En 2031 Antoine et Amélie emménagent dans le quartier du Tonkin, à Villeurbanne. C'est un endroit qu'ils aiment beaucoup.

Avant même la série d’événements qui a mené aux grandes exodes, Villeurbanne est l'une des premières villes d'Europe à s'engager avec volontarisme sur le chemin de la ville-jardin. Les véhicules individuels ne sont plus autorisés à circuler. Des transports en communs doux sont développés, les artères autrefois bruyantes et à l'air irrespirable sont converties en jardins arborés. Plus aucune publicité n'est visible ou audible dans les espaces publics. Personne n'imaginait qu'il puisse être agréable de vivre en ville avant cette expérimentation audacieuse.

Antoine et Amélie marchent en discutant. Ils font partie de ceux que l'effondrement technologique n'a pas inquiétés, au contraire ils l'ont accueilli avec sérénité et même un certain enthousiasme. Le mouvement a pris une ampleur qu'Antoine n'aurait pas osé rêver à l'époque, lorsqu'il évoquait son inquiétude vis-à-vis de la course aveugle qu'il constatait alors. Salomé se moque souvent des gens de la génération d'Antoine. Il lui parait impensable de consentir à autant de sacrifices dans le but de devenir propriétaire de choses inutiles ou dangereuses.

Ils n'ont pas suivi l’exode, ils ont préféré rester vivre dans la grande ville-jardin. Antoine et Amélie travaillent dans des coopératives qu'ils rejoignent à pied le matin. Comme toutes les entreprises maintenant, les salariés en sont propriétaires. La fin de la notion d'actionnariat est l'une des nouveautés qui laissent encore Antoine hébété. Ça, et la suppression de la propriété foncière.

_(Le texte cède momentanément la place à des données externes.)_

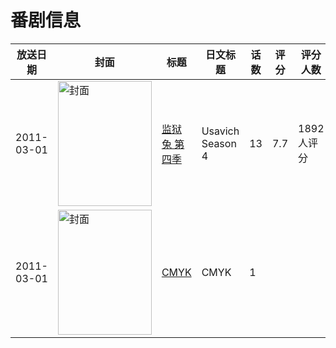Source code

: # 番剧信息

|放送日期|封面|标题|日文标题|话数|评分|评分人数|
|---|---|---|---|---|---|---|
|2011-03-01|<img src="//lain.bgm.tv/pic/cover/c/c5/fa/10553_BKepz.jpg" alt="封面" style="width:150px;height:200px;object-fit:cover;">|[监狱兔 第四季](https://bangumi.tv/subject/10553)|Usavich Season 4|13|7.7|1892人评分|
|2011-03-01|<img src="//lain.bgm.tv/pic/cover/c/82/59/392712_BlbNu.jpg" alt="封面" style="width:150px;height:200px;object-fit:cover;">|[CMYK](https://bangumi.tv/subject/392712)|CMYK|1|||
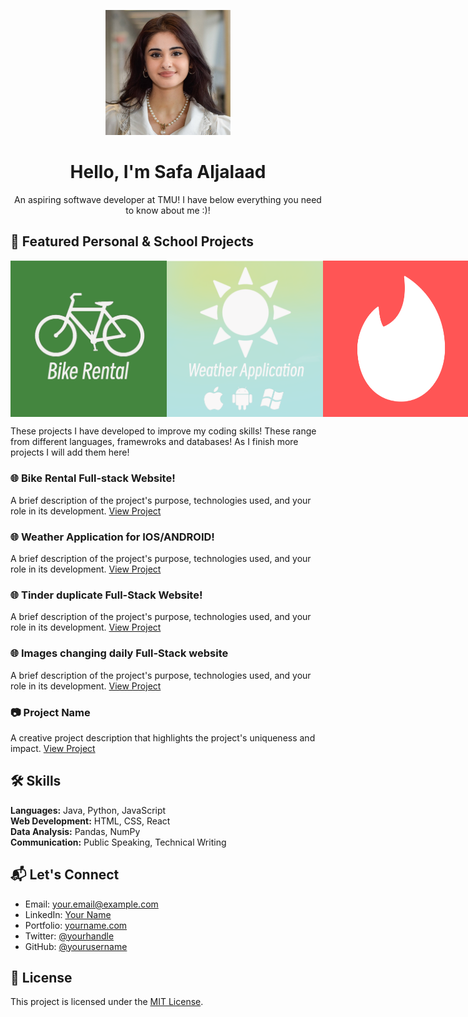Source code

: <!-- Header Section -->
<p align="center">
  <img src="me.jpg" alt="Your Name" width="200">
</p>
<h1 align="center">
  Hello, I'm Safa Aljalaad
</h1>
<p align="center">
  An aspiring softwave developer at TMU! I have below everything you need to know about me :)!
</p>

<!-- Badges/Stats/Intro Section -->

<!-- Projects Section -->
## 🚀 Featured Personal & School Projects
<div style="display: flex; justify-content: space-between;">
    <img src="Screenshot 2023-08-27 063242.png" alt="Image 1" width="250">
    <img src="Screenshot 2023-08-27 064548.png" alt="Image 2" width="250">
    <img src="Tinder_Logo.png" alt="Image 3" width="250">
    <img src="me.jpg" alt="Image 4" width="250">
</div>

These projects I have developed to improve my coding skills! These range from different languages, framewroks and databases! As I finish more projects I will add them here!
### 🌐 Bike Rental Full-stack Website!
A brief description of the project's purpose, technologies used, and your role in its development.
[View Project](https://github.com/yourusername/project1)
### 🌐 Weather Application for IOS/ANDROID!
A brief description of the project's purpose, technologies used, and your role in its development.
[View Project](https://github.com/yourusername/project1)
### 🌐 Tinder duplicate Full-Stack Website!
A brief description of the project's purpose, technologies used, and your role in its development.
[View Project](https://github.com/yourusername/project1)
### 🌐 Images changing daily Full-Stack website
A brief description of the project's purpose, technologies used, and your role in its development.
[View Project](https://github.com/yourusername/project1)
### 📷 Project Name
A creative project description that highlights the project's uniqueness and impact.
[View Project](https://github.com/yourusername/project2)

<!-- Skills Section -->
## 🛠️ Skills

**Languages:** Java, Python, JavaScript  
**Web Development:** HTML, CSS, React  
**Data Analysis:** Pandas, NumPy  
**Communication:** Public Speaking, Technical Writing

<!-- Contact Section -->
## 📬 Let's Connect

- Email: your.email@example.com
- LinkedIn: [Your Name](https://www.linkedin.com/in/yourname)
- Portfolio: [yourname.com](https://www.yourname.com)
- Twitter: [@yourhandle](https://twitter.com/yourhandle)
- GitHub: [@yourusername](https://github.com/yourusername)




<!-- Footer Section -->
## 📝 License

This project is licensed under the [MIT License](LICENSE).
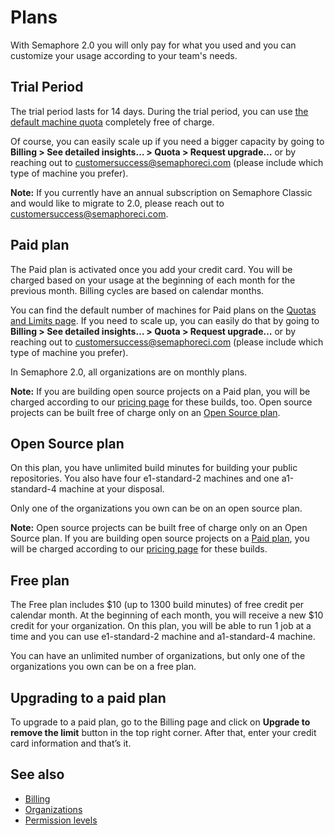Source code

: # Plans

With Semaphore 2.0 you will only pay for what you used and you can customize
your usage according to your team's needs.

## Trial Period

The trial period lasts for 14 days. During the trial period, you can use
[the default machine quota](https://docs.semaphoreci.com/article/133-quotas-and-limits)
completely free of charge.

Of course, you can easily scale up if you need a bigger capacity by going to
**Billing > See detailed insights… > Quota > Request upgrade…** or by reaching
out to
[customersuccess@semaphoreci.com](mailto:customersuccess@semaphoreci.com)
(please include which type of machine you prefer).

**Note:** If you currently have an annual subscription on Semaphore Classic and
would like to migrate to 2.0, please reach out to
[customersuccess@semaphoreci.com](mailto:customersuccess@semaphoreci.com).

## Paid plan

The Paid plan is activated once you add your credit card. You will be
charged based on your usage at the beginning of each month for the previous
month. Billing cycles are based on calendar months.

You can find the default number of machines for Paid plans on the [Quotas and
Limits page](https://docs.semaphoreci.com/article/133-quotas-and-limits).
If you need to scale up, you can easily do that by going to
**Billing > See detailed insights… > Quota > Request upgrade…** or by reaching
out to
[customersuccess@semaphoreci.com](mailto:customersuccess@semaphoreci.com)
(please include which type of machine you prefer).

In Semaphore 2.0, all organizations are on monthly plans.

**Note:** If you are building open source projects on a Paid plan, you will be 
charged according to our [pricing page](https://semaphoreci.com/pricing) for these
builds, too. Open source projects can be built free of charge only on an [Open Source
plan](https://docs.semaphoreci.com/account-management/plans/#open-source-plan).

## Open Source plan

On this plan, you have unlimited build minutes for building your public
repositories. You also have four e1-standard-2 machines and one a1-standard-4 
machine at your disposal.

Only one of the organizations you own can be on an open source plan.

**Note:** Open source projects can be built free of charge only on an Open Source
plan. If you are building open source projects on a [Paid plan](https://docs.semaphoreci.com/account-management/plans/#paid-plan), you will be charged according to our [pricing page](https://semaphoreci.com/pricing)
for these builds.

## Free plan

The Free plan includes $10 (up to 1300 build minutes) of free credit per calendar 
month. At the beginning of each month, you will receive a new $10 credit for your
organization. On this plan, you will be able to run 1 job at a time and you can 
use e1-standard-2 machine and a1-standard-4 machine.

You can have an unlimited number of organizations, but only one of the
organizations you own can be on a free plan.

## Upgrading to a paid plan

To upgrade to a paid plan, go to the Billing page and click on
**Upgrade to remove the limit** button in the top right corner. After that,
enter your credit card information and that’s it.

## See also

- [Billing](https://docs.semaphoreci.com/account-management/billing/)
- [Organizations](https://docs.semaphoreci.com/account-management/organizations/)
- [Permission levels](https://docs.semaphoreci.com/account-management/permission-levels/)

Dans les années dix, quand Antoine essayait d'expliquer sa définition de la démocratie, il arrivait qu'on le soupçonne (on pourrait dire l'accuse) de défendre un système communiste. Cela laissait Antoine sans voix. Il lui semblait décrire une vision très simple, élémentaire, étymologique de la démocratie. Selon lui, les décisions importantes d'une société devaient être placées sous contrôle démocratique. Par exemple, que produire, dans quelles conditions, et comment utiliser les richesses créées. Il est saisi d'une sensation de bonheur quand il pense à quel point le monde est allé bien au-delà de ce dont il rêvait dans ses discours d'alors.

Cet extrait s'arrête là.